Before we go further, I need to give the non-Brits among you some context. In Britain, a tearooms doesn’t just serve tea. It serves “afternoon tea”. And no, that isn’t just tea in the afternoon; that would be too obvious. Afternoon tea, is a traditional combination of tea, sandwiches and cakes. But, standing above everything else on the menu is what I consider to be the crown jewel of British cuisine; scones. Baked until they’re golden and crumbing, sweetened with anything from raisins to rhubarb, and served alongside a pot of jam and clotted cream, they are one of a few culinary hallmarks that I think the UK can genuinely take pride in. This, in Janine’s professional opinion, is what makes a cream tea:

“To me, a cream tea (afternoon tea but with only the scones) is a freshly baked scone; I have my own recipe for my scones, made with a lot of love. They’re freshly baked every morning. And then it’s got to be butter – never margarine – and jam and clotted cream. I am very much jam and cream person… not cream and jam.”

Sidenote: that last bit is more important than it sounds. There is a rift in British society between two schools of thought; the sane among us, like Janine, who put jam on before the cream, and the monsters who apply cream first. Who’d have thought a simple afternoon snack could be a source of such contention? 

Ok, context over. 

Janine Dee at the Cobblestone Teahouse

Janine Dee in the Cobblestone Teahouse, which she took over in 2017.

I could see the fondness in Janine’s eyes as she looked at the business she’d taken over three years earlier. I imagined, at this point, it must feel like a family member.  

That building was meant to be a tea room.” She said with a flicker of a smile. “In my heart, I feel happy it is one, because that’s what it was meant to be.” I get it. It has a certain homeliness that would be wasted if it were anything else.

Nearly every structure here, it seems, has a long, meandering story, and history still echoes through Steyning’s streets. Pieces of wood that once were parts of ships when the town was a busy port, now make up the timber frames of shops and homes on the high street. The local church predates the battle of Hastings, and many of the oldest buildings make even our most elderly residents seem young. Janine’s tearoom is no exception.

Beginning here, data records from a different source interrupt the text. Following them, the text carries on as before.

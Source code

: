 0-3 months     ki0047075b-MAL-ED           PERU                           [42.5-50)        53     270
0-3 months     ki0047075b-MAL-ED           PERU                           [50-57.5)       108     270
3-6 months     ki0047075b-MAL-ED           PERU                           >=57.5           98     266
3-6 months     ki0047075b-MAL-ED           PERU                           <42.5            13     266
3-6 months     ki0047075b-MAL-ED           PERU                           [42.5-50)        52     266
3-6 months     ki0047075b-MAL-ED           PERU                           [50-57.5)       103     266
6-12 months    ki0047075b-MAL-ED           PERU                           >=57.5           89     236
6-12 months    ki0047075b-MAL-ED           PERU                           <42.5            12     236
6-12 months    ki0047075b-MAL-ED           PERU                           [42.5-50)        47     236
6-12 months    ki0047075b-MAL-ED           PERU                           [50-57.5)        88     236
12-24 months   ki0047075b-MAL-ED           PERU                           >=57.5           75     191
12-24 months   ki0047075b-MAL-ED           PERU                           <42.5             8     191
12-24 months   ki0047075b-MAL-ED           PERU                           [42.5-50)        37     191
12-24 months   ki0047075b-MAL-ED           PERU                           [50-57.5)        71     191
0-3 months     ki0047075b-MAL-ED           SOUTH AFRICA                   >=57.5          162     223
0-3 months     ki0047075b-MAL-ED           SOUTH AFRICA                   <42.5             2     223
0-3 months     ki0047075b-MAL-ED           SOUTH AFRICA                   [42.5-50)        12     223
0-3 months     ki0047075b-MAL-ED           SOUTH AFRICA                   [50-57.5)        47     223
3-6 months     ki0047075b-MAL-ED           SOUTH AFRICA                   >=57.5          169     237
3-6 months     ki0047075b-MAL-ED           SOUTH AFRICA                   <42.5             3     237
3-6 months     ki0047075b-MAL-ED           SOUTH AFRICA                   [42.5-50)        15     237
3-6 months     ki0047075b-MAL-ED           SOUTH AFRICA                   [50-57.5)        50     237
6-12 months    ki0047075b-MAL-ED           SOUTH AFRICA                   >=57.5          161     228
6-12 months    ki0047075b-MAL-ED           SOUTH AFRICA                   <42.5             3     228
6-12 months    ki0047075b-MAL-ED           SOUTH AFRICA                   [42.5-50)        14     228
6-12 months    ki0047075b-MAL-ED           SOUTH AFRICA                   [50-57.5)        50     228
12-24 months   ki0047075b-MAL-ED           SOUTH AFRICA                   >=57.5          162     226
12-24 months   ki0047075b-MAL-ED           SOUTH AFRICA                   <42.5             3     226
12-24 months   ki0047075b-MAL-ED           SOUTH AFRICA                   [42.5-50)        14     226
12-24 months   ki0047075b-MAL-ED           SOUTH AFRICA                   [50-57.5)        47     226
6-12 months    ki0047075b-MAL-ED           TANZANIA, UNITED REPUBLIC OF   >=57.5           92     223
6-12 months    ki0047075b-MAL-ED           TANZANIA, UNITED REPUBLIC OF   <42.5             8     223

“The inside is 16th century. It used to be a bakery. I know when they were doing some of the renovation, my landlord said they found some of the old original flour bags that had been packed into the walls. When cars first came about, people used to come down from London to a place near here to pick up their new cars. They’d then drive to Steyning, come here to the bakery and get a basket of scones and a picnic hamper before driving off.”

Supposedly, she went on to tell me, a previous owner had a falling out with whoever was writing the history of Steyning long ago, so there’s not a lot documented about the tearooms’ past. It’s also, according to staff, home to a friendly ghost that occasionally moves things around.

The Cobblestone Teahouse on Cobblestone Walk, Steyning

The Cobblestone Teahouse can be found through a small alleyway beneath the clocktower and along a path known as “cobblestone walk”.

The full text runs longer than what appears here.